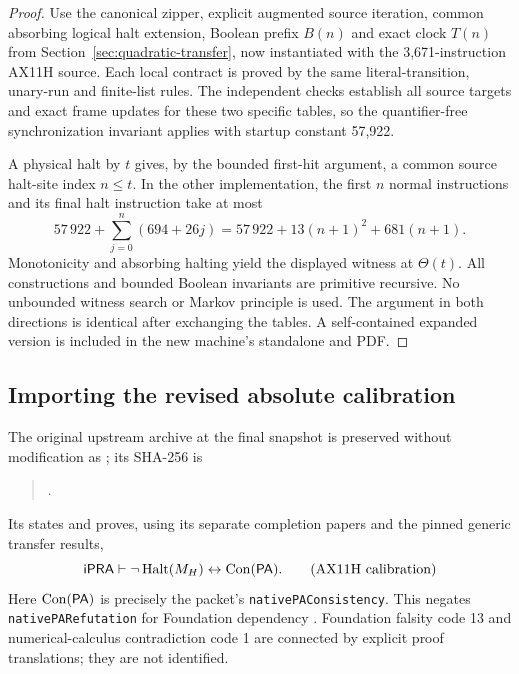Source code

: \begin{proof}
Use the canonical zipper, explicit augmented source iteration, common
absorbing logical halt extension, Boolean prefix $B(n)$ and exact
clock $T(n)$ from Section~\ref{sec:quadratic-transfer}, now instantiated
with the 3,671-instruction AX11H source. Each local contract is proved by
the same literal-transition, unary-run and finite-list rules. The
independent checks establish all source targets and exact frame updates
for these two specific tables, so the quantifier-free synchronization
invariant applies with startup constant 57,922.

A physical halt by $t$ gives, by the bounded first-hit argument, a
common source halt-site index $n\le t$. In the other implementation,
the first $n$ normal instructions and its final halt instruction take
at most
\[
57\,922+\sum_{j=0}^{n}(694+26j)
=57\,922+13(n+1)^2+681(n+1).
\]
Monotonicity and absorbing halting yield the displayed witness at
$\Theta(t)$. All constructions and bounded Boolean invariants are
primitive recursive. No unbounded witness search or Markov principle
is used. The argument in both directions is identical after exchanging
the tables. A self-contained expanded version is included in the new
machine's standalone  and PDF.
\end{proof}

\subsection{Importing the revised absolute calibration}

The original upstream archive at the final snapshot is preserved without
modification as
; its SHA-256 is
\begin{quote}\small
{}.
\end{quote}
Its  states and proves, using its
separate completion papers and the pinned generic transfer results,
\[
 \mathsf{iPRA}\vdash\neg\operatorname{Halt}(M_H)\leftrightarrow\operatorname{Con}(\mathsf{PA}).
 \tag{AX11H calibration}
\]
Here $\operatorname{Con}(\mathsf{PA})$ is precisely the packet's
\texttt{nativePAConsistency}. This negates \texttt{nativePARefutation}
for Foundation dependency
.
Foundation falsity code 13 and numerical-calculus contradiction code 1
are connected by explicit proof translations; they are not identified.
\cite{latest-ax11h}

• Your instructions
Output only the lines running from the top of the data above to the line with "clock $T(n)$ from", inclusive, word for word and without pictures.

• Output for this task
Source code

: \begin{proof}
Use the canonical zipper, explicit augmented source iteration, common
absorbing logical halt extension, Boolean prefix $B(n)$ and exact
clock $T(n)$ from Section~\ref{sec:quadratic-transfer}, now instantiated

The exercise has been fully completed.